-- LISTED RECORDS follows --

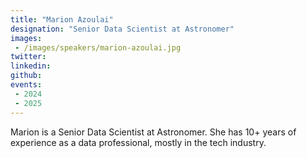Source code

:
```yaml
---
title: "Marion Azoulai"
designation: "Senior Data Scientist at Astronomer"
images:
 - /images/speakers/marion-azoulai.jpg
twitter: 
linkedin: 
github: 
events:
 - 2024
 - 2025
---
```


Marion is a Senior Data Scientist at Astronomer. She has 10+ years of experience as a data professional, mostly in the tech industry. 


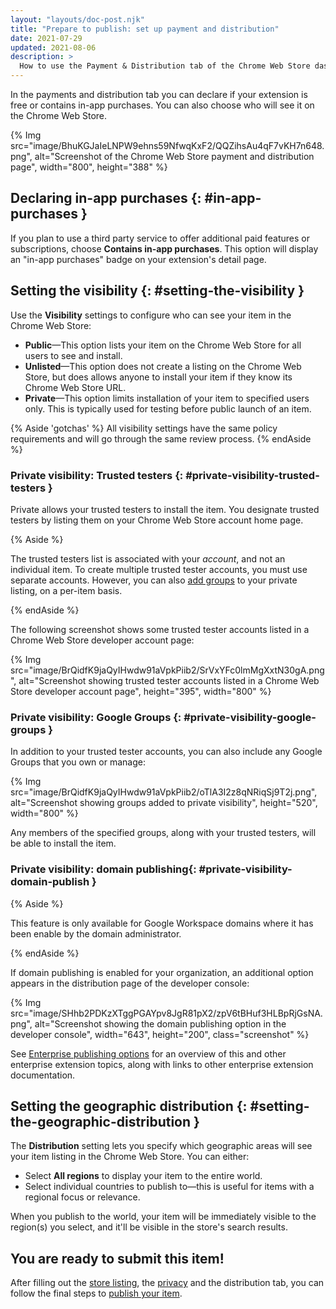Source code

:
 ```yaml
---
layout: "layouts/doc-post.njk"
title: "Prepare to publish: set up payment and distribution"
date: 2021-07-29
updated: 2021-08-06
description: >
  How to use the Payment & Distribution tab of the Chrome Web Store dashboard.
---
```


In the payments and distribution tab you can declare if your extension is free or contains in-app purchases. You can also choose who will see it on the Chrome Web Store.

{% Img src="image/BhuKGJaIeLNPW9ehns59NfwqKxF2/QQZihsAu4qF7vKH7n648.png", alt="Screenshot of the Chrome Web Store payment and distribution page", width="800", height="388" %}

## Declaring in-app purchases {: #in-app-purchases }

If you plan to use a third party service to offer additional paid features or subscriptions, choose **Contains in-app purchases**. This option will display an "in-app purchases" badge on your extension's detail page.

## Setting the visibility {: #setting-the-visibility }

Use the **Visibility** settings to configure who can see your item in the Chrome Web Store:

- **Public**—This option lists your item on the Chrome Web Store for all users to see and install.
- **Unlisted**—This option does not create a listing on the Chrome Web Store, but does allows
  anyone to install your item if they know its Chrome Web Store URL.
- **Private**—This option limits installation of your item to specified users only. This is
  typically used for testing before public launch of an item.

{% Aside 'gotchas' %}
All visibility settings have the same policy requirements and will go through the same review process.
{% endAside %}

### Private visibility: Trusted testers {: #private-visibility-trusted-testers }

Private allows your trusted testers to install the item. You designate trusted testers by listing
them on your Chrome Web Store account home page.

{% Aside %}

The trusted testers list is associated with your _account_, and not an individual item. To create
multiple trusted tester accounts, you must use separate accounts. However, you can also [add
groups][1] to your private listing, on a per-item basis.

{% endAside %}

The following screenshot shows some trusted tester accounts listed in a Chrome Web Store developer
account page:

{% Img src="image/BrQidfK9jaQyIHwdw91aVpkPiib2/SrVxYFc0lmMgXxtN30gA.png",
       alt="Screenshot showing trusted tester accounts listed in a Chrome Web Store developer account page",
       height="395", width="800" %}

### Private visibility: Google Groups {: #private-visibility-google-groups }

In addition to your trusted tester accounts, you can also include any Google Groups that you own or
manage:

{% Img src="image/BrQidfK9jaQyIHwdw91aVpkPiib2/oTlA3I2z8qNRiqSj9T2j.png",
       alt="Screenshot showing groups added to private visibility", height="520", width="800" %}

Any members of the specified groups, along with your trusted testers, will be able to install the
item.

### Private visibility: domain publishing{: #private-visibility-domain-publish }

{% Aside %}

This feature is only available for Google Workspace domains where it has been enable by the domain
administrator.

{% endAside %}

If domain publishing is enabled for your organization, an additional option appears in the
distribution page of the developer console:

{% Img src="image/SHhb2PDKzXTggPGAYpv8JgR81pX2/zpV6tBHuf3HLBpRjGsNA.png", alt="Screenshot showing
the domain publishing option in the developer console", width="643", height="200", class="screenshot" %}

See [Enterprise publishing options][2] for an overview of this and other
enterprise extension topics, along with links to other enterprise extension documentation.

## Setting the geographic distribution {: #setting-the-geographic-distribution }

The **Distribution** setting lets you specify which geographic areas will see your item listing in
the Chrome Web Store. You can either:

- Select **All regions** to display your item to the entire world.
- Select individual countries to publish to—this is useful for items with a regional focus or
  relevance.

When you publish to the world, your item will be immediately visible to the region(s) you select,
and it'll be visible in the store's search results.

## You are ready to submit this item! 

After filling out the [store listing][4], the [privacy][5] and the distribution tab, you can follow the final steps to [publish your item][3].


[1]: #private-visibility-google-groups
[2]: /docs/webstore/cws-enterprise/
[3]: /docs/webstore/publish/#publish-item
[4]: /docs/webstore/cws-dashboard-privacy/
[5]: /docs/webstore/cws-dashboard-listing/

-- LISTED RECORDS concluded --
-- LISTED RECORDS follows --

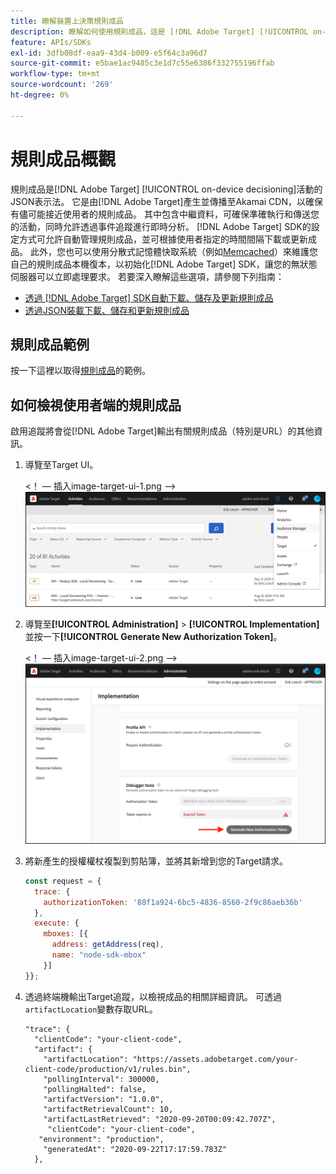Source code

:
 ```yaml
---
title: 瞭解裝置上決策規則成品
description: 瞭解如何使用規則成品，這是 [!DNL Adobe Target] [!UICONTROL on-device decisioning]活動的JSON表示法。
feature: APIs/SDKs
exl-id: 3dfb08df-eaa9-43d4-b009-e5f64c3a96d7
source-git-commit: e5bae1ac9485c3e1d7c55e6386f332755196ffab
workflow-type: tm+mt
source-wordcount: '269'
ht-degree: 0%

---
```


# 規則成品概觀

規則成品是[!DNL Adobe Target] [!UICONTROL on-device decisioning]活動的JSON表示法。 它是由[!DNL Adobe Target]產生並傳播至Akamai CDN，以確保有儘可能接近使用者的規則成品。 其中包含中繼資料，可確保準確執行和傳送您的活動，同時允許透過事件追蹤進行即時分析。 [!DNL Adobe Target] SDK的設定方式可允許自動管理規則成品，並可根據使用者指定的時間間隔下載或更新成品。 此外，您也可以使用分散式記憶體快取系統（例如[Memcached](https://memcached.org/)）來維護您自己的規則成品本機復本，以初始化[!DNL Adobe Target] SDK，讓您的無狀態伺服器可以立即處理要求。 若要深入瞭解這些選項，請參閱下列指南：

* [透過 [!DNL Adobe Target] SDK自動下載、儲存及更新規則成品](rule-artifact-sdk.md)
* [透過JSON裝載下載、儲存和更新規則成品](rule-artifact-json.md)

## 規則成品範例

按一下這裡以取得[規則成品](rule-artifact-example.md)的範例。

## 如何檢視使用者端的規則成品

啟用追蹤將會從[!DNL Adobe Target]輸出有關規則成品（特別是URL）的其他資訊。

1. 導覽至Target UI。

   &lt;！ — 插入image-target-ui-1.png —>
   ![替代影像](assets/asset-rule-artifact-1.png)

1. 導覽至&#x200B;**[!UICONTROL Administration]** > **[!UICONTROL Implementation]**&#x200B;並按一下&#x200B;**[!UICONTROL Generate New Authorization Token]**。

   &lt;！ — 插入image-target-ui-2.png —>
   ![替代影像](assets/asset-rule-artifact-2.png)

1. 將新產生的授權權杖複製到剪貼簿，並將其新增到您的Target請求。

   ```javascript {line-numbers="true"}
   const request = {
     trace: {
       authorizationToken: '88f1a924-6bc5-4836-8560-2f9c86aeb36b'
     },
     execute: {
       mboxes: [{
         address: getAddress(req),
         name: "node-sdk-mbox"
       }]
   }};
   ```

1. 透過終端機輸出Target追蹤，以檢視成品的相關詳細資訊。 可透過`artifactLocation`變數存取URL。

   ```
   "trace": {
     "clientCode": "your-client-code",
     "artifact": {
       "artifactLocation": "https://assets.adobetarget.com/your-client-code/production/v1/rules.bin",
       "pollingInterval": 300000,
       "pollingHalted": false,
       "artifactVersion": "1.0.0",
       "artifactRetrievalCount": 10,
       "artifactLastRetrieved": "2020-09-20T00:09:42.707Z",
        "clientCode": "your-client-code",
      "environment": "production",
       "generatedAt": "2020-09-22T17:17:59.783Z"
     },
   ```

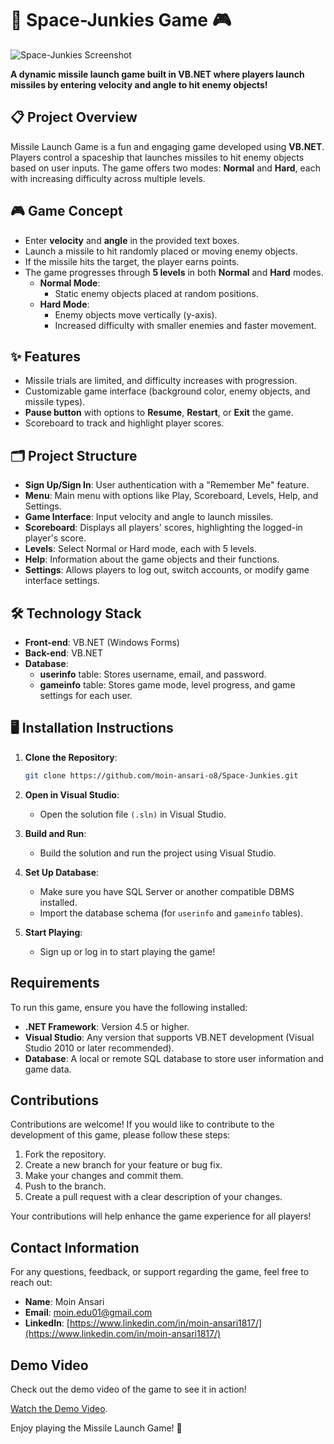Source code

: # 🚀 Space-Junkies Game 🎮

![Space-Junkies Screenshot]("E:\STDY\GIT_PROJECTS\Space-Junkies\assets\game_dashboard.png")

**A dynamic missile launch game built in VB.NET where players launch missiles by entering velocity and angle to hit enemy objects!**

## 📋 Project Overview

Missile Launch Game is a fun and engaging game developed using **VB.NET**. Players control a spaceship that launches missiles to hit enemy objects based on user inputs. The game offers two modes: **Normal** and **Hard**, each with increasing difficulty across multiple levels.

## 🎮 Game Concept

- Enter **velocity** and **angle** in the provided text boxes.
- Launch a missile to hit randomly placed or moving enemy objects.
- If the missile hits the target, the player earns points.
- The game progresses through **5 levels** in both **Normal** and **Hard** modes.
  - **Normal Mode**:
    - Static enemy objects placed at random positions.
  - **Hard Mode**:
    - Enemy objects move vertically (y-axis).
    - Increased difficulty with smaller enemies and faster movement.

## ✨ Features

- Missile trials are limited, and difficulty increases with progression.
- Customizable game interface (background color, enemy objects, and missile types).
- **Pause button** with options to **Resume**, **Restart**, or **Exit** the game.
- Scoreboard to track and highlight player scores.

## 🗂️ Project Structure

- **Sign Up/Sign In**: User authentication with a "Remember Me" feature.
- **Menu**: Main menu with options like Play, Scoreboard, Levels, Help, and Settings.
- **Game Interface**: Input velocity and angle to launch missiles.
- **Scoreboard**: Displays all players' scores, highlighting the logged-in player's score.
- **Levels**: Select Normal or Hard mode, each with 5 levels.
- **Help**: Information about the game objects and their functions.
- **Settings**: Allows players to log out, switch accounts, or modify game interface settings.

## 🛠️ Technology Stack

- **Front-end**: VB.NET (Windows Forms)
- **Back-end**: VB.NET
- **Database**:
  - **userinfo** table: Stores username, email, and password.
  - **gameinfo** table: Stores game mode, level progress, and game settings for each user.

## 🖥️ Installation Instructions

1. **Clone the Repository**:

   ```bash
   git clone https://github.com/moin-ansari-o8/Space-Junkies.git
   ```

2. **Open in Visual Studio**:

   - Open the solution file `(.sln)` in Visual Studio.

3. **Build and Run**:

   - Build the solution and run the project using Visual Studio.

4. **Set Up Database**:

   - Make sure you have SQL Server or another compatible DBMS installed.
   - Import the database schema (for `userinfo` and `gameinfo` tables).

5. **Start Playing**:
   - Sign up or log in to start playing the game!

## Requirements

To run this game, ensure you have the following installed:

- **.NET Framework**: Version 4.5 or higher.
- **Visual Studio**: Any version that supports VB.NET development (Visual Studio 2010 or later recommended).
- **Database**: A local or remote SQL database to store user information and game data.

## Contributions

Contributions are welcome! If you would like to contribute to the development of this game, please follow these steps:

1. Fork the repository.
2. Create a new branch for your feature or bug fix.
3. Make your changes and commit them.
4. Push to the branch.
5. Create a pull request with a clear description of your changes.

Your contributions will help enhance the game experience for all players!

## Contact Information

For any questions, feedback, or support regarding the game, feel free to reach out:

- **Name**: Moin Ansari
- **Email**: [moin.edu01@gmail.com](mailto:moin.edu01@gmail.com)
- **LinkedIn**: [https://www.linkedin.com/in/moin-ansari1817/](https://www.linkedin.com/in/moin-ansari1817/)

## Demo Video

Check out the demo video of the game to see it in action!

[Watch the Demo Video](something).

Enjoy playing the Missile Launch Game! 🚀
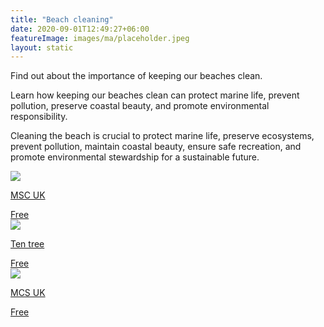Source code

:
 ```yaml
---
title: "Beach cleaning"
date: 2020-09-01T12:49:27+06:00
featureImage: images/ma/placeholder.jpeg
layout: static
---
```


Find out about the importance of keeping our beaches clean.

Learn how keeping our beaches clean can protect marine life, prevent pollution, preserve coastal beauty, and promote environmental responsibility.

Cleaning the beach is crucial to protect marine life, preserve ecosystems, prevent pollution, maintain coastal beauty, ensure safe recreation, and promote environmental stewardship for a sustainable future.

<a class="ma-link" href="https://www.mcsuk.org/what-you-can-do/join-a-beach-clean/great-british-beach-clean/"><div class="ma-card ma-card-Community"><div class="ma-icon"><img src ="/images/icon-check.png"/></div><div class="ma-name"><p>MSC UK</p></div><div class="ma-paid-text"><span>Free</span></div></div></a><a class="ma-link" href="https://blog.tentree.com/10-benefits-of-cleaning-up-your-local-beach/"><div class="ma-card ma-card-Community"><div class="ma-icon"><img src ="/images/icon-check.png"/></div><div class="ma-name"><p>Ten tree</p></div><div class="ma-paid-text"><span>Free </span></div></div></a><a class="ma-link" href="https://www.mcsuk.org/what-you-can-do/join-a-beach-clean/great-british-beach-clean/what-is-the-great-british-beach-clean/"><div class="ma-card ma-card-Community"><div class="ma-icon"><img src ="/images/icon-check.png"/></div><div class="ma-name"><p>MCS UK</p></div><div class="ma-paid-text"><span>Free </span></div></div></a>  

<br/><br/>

-- LISTED RECORDS concluded --

**EXERCISE PROMPT**
Where a line above holds the string "Hard", copy that line.

**THE COMPLETED TASK**
Missile Launch Game is a fun and engaging game developed using **VB.NET**. Players control a spaceship that launches missiles to hit enemy objects based on user inputs. The game offers two modes: **Normal** and **Hard**, each with increasing difficulty across multiple levels.
- The game progresses through **5 levels** in both **Normal** and **Hard** modes.
  - **Hard Mode**:
- **Levels**: Select Normal or Hard mode, each with 5 levels.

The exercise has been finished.